[Material shown Boundary: Start]
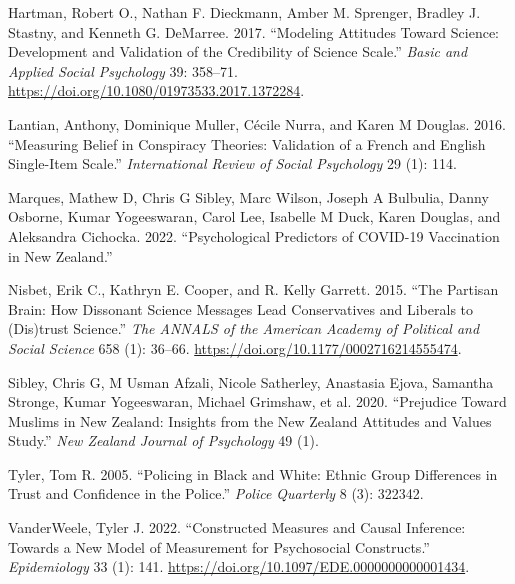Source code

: \documentclass[
  singlecolumn]{report}
\newlength{\cslhangindent}
\newlength{\cslentryspacingunit} %
\newenvironment{CSLReferences}[2] %
 {%
  \setlength{\parindent}{0pt}
  \ifodd #1
  \let\oldpar\par
  \def\par{\hangindent=\cslhangindent\oldpar}
  \fi
  \setlength{\parskip}{#2\cslentryspacingunit}
 }%
 {}
\begin{document}
\hypertarget{refs}{}
\begin{CSLReferences}{1}{0}
\leavevmode{}%
Hartman, Robert O., Nathan F. Dieckmann, Amber M. Sprenger, Bradley J.
Stastny, and Kenneth G. DeMarree. 2017. {``Modeling Attitudes Toward
Science: Development and Validation of the Credibility of Science
Scale.''} \emph{Basic and Applied Social Psychology} 39: 358--71.
\url{https://doi.org/10.1080/01973533.2017.1372284}.

\leavevmode{}%
Lantian, Anthony, Dominique Muller, Cécile Nurra, and Karen M Douglas.
2016. {``Measuring Belief in Conspiracy Theories: Validation of a French
and English Single-Item Scale.''} \emph{International Review of Social
Psychology} 29 (1): 114.

\leavevmode{}%
Marques, Mathew D, Chris G Sibley, Marc Wilson, Joseph A Bulbulia, Danny
Osborne, Kumar Yogeeswaran, Carol Lee, Isabelle M Duck, Karen Douglas,
and Aleksandra Cichocka. 2022. {``Psychological Predictors of COVID-19
Vaccination in New Zealand.''}

\leavevmode{}%
Nisbet, Erik C., Kathryn E. Cooper, and R. Kelly Garrett. 2015. {``The
Partisan Brain: How Dissonant Science Messages Lead Conservatives and
Liberals to (Dis)trust Science.''} \emph{The ANNALS of the American
Academy of Political and Social Science} 658 (1): 36--66.
\url{https://doi.org/10.1177/0002716214555474}.

\leavevmode{}%
Sibley, Chris G, M Usman Afzali, Nicole Satherley, Anastasia Ejova,
Samantha Stronge, Kumar Yogeeswaran, Michael Grimshaw, et al. 2020.
{``Prejudice Toward Muslims in New Zealand: Insights from the New
Zealand Attitudes and Values Study.''} \emph{New Zealand Journal of
Psychology} 49 (1).

\leavevmode{}%
Tyler, Tom R. 2005. {``Policing in Black and White: Ethnic Group
Differences in Trust and Confidence in the Police.''} \emph{Police
Quarterly} 8 (3): 322342.

\leavevmode{}%
VanderWeele, Tyler J. 2022. {``Constructed Measures and Causal
Inference: Towards a New Model of Measurement for Psychosocial
Constructs.''} \emph{Epidemiology} 33 (1): 141.
\url{https://doi.org/10.1097/EDE.0000000000001434}.

\end{CSLReferences}
\end{document}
[Material shown Boundary: End]
Problem requirements: Go through the material above and copy each line that holds the string "emph".

Response to this exercise:
Scale.''} \emph{Basic and Applied Social Psychology} 39: 358--71.
and English Single-Item Scale.''} \emph{International Review of Social
Liberals to (Dis)trust Science.''} \emph{The ANNALS of the American
Zealand Attitudes and Values Study.''} \emph{New Zealand Journal of
Differences in Trust and Confidence in the Police.''} \emph{Police
Constructs.''} \emph{Epidemiology} 33 (1): 141.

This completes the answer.